In the past decade, experiments involving the manipulation and observation of nanostructures with light using optical tweezers methodology have developed from proof-of-principle experiments to an established quantitative technique in fields ranging from (bio)physics to cell biology. With optical tweezers, microscopically small objects can be held and manipulated. At the same time, the forces exerted on the trapped objects can be accurately measured.rnWith the Prism-Award winning NanoTracker a platform for performing experiments using specimen from single molecules to whole cells is available. With two time-continuous traps, it allows the controlled trapping and accurate tracking of nanoparticles, suspended either in a microfluidic multichannel flow chamber or even in a temperature-controlled open Petri dish. With its 3D detection system, particle displacements in the trap can be recorded with nanometer precision. Moreover, dynamic forces acting on the particle can be measured with better than picoNewton resolution on a microsecond time-scale.rnHere, we discuss design features of and measurements done with the NanoTracker platform. In particular, we show how one of the hallmarks of single-molecule biophysics, the overstretching transition of DNA, can be studied in a versatile manner and used for protein-DNA interaction mechanics. Moreover, on the lower side of the force range the other benchmark single-molecule biophysics, kinesin's 8-nm steps and stall forces, are shown to be measurable.rnWith the NanoTracker, optical tweezers finally transcend from the labs of self-building scientists who helped the technique mature, to a turn-key system able to serve a much wider community of researchers in the life sciences.
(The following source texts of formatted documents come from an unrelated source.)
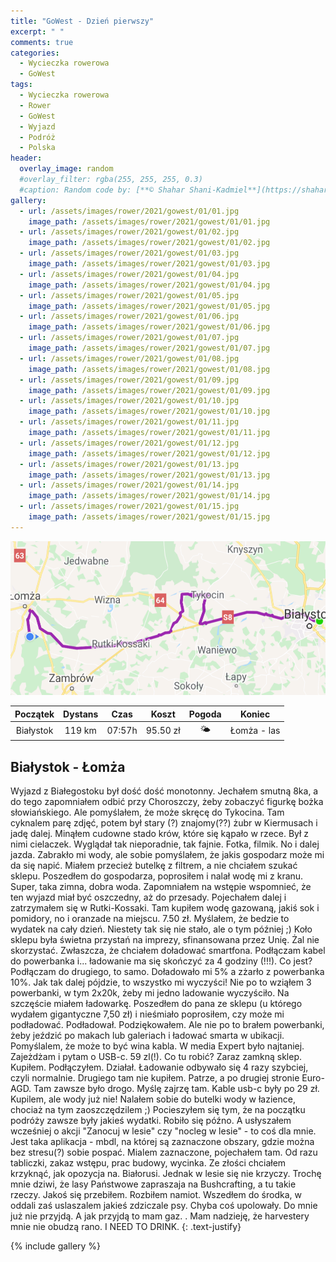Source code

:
 ```yaml
---
title: "GoWest - Dzień pierwszy"
excerpt: " "
comments: true
categories:
  - Wycieczka rowerowa
  - GoWest
tags:
  - Wycieczka rowerowa
  - Rower
  - GoWest
  - Wyjazd
  - Podróż
  - Polska
header:
  overlay_image: random
  #overlay_filter: rgba(255, 255, 255, 0.3)
  #caption: Random code by: [**© Shahar Shani-Kadmiel**](https://shaharkadmiel.github.io)"
gallery:
  - url: /assets/images/rower/2021/gowest/01/01.jpg
    image_path: /assets/images/rower/2021/gowest/01/01.jpg        
  - url: /assets/images/rower/2021/gowest/01/02.jpg
    image_path: /assets/images/rower/2021/gowest/01/02.jpg        
  - url: /assets/images/rower/2021/gowest/01/03.jpg
    image_path: /assets/images/rower/2021/gowest/01/03.jpg        
  - url: /assets/images/rower/2021/gowest/01/04.jpg
    image_path: /assets/images/rower/2021/gowest/01/04.jpg        
  - url: /assets/images/rower/2021/gowest/01/05.jpg
    image_path: /assets/images/rower/2021/gowest/01/05.jpg        
  - url: /assets/images/rower/2021/gowest/01/06.jpg
    image_path: /assets/images/rower/2021/gowest/01/06.jpg        
  - url: /assets/images/rower/2021/gowest/01/07.jpg
    image_path: /assets/images/rower/2021/gowest/01/07.jpg        
  - url: /assets/images/rower/2021/gowest/01/08.jpg
    image_path: /assets/images/rower/2021/gowest/01/08.jpg        
  - url: /assets/images/rower/2021/gowest/01/09.jpg
    image_path: /assets/images/rower/2021/gowest/01/09.jpg        
  - url: /assets/images/rower/2021/gowest/01/10.jpg
    image_path: /assets/images/rower/2021/gowest/01/10.jpg        
  - url: /assets/images/rower/2021/gowest/01/11.jpg
    image_path: /assets/images/rower/2021/gowest/01/11.jpg        
  - url: /assets/images/rower/2021/gowest/01/12.jpg
    image_path: /assets/images/rower/2021/gowest/01/12.jpg        
  - url: /assets/images/rower/2021/gowest/01/13.jpg
    image_path: /assets/images/rower/2021/gowest/01/13.jpg        
  - url: /assets/images/rower/2021/gowest/01/14.jpg
    image_path: /assets/images/rower/2021/gowest/01/14.jpg        
  - url: /assets/images/rower/2021/gowest/01/15.jpg
    image_path: /assets/images/rower/2021/gowest/01/15.jpg         
---
```


![mapka](/assets/images/rower/2021/gowest/01/mapka.png)

|Początek|Dystans|Czas|Koszt|Pogoda|Koniec|
|:---:|:---:|:---:|:---:|:---:|:---:|
|Białystok|119 km|07:57h|95.50 zł|🌤|Łomża - las| 

## Białystok - Łomża 
Wyjazd z Białegostoku był dość dość monotonny. Jechałem smutną 8ka, a do tego zapomniałem odbić przy Choroszczy, żeby zobaczyć figurkę bożka słowiańskiego. Ale pomyślałem, że może skręcę do Tykocina. Tam cyknalem parę zdjęć, potem był stary (?) znajomy(??) żubr w Kiermusach i jadę dalej. Minąłem cudowne stado krów, które się kąpało w rzece. Był z nimi cielaczek. Wyglądał tak nieporadnie, tak fajnie. Fotka, filmik. No i dalej jazda. Zabrakło mi wody, ale sobie pomyślałem, że jakis gospodarz może mi da się napić. Miałem przecież butelkę z filtrem, a nie  chciałem szukać sklepu. Poszedłem do gospodarza, poprosiłem i nalał wodę mi z kranu. Super, taka zimna, dobra woda. Zapomniałem na wstępie wspomnieć, że ten wyjazd miał być oszczedny, aż do przesady. Pojechałem dalej i zatrzymałem się w Rutki-Kossaki. Tam kupiłem wodę gazowaną, jakiś sok i pomidory, no i oranzade na miejscu. 7.50 zł. Myślałem, że bedzie to wydatek na cały dzień. Niestety tak się nie stało, ale o tym później ;) Koło sklepu była świetna przystań na imprezy, sfinansowana przez Unię. Żal nie skorzystać. Zwłaszcza, że chciałem doładować smartfona. Podłączam kabel do powerbanka i... ładowanie ma się skończyć za 4 godziny (!!!). Co jest? Podłączam do drugiego, to samo. Doładowało mi 5% a zżarło z powerbanka 10%. Jak tak dalej pójdzie, to wszystko mi wyczyści! Nie po to wziąłem 3 powerbanki, w tym 2x20k, żeby mi jedno ladowanie wyczyściło. Na szczęście miałem ładowarkę. Poszedłem do pana ze sklepu (u którego wydałem gigantyczne 7,50 zł) i nieśmiało poprosiłem, czy może mi podładować. Podładował. Podziękowałem. Ale nie po to brałem powerbanki, żeby jeździć po makach lub galeriach i ładować smarta w ubikacji. Pomyślalem, że może to być wina kabla. W media Expert było najtaniej. Zajeżdżam i pytam o USB-c. 59 zl(!). Co tu robić? Zaraz zamkną sklep. Kupiłem. Podłączyłem. Działał. Ładowanie odbywało się 4 razy szybciej, czyli normalnie. Drugiego tam nie kupiłem. Patrze, a po drugiej stronie Euro-AGD. Tam zawsze było drogo. Myślę zajrzę tam. Kable usb-c były po 29 zł. Kupilem, ale wody już nie! Nalałem sobie do butelki wody w łazience, chociaż na tym zaoszczędzilem ;) Pocieszyłem się tym, że na początku podróży zawsze były jakieś wydatki. Robiło się późno. A usłyszałem wcześniej o akcji "Zanocuj w lesie" czy "nocleg w lesie" - to coś dla mnie. Jest taka aplikacja - mbdl, na której są zaznaczone obszary, gdzie można bez stresu(?) sobie pospać. Mialem zaznaczone, pojechałem tam. Od razu tabliczki, zakaz wstępu, prac budowy, wycinka. Ze złości chciałem krzyknąć, jak opozycja na. Białorusi. Jednak w lesie się nie krzyczy. Trochę mnie dziwi, że lasy Państwowe zapraszaja na Bushcrafting, a tu takie rzeczy. Jakoś się przebiłem. Rozbiłem namiot. Wszedłem do środka, w oddali zaś uslaszalem jakieś zdziczale psy. Chyba coś upolowały. Do mnie już nie przyjdą. A jak przyjdą to mam gaz. . Mam nadzieję, że harvestery mnie nie obudzą rano. I NEED TO DRINK. 
{: .text-justify}

<!-- {% include gallery caption="Najciekawsze zdjęcia z dzisiejszego dnia" %} -->

{% include gallery %}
机译:在过去的十年中,涉及使用光学镊子方法操纵和观察光的纳米结构的实验已从原理验证实验发展为从(生物)物理到细胞生物学的领域中已建立的定量技术。使用光学镊子,可以固定和操纵微观的小物体。同时,可以精确测量施加在被困物体上的力。有了Prism-Award获奖的NanoTracker,就可以使用从单个分子到整个细胞的标本进行实验的平台。利用两个时间连续的捕集阱,它可以对悬浮在微流控多通道流室或什至是温度控制的开放培养皿中的纳米颗粒进行受控的捕获和精确跟踪。借助其3D检测系统,可以以纳米精度记录陷阱中的颗粒位移。此外,可以在微秒级的时间尺度上测量比picoNewton分辨率更好的作用在粒子上的动态力。在此,我们讨论NanoTracker平台的设计功能和完成的测量。特别是,我们展示了如何以一种通用的方式研究单分子生物物理学的标志之一,即DNA的过度拉伸转变,并将其用于蛋白质-DNA相互作用机制。此外,在力范围的较低端,其他基准单分子生物物理学,即驱动蛋白的8 nm阶跃力和失速力,可测量。通过NanoTracker,光镊最终超越了自我构建科学家的实验室,帮助这项技术成熟了,成为了一个能够为生命科学领域更广泛的研究人员服务的交钥匙系统。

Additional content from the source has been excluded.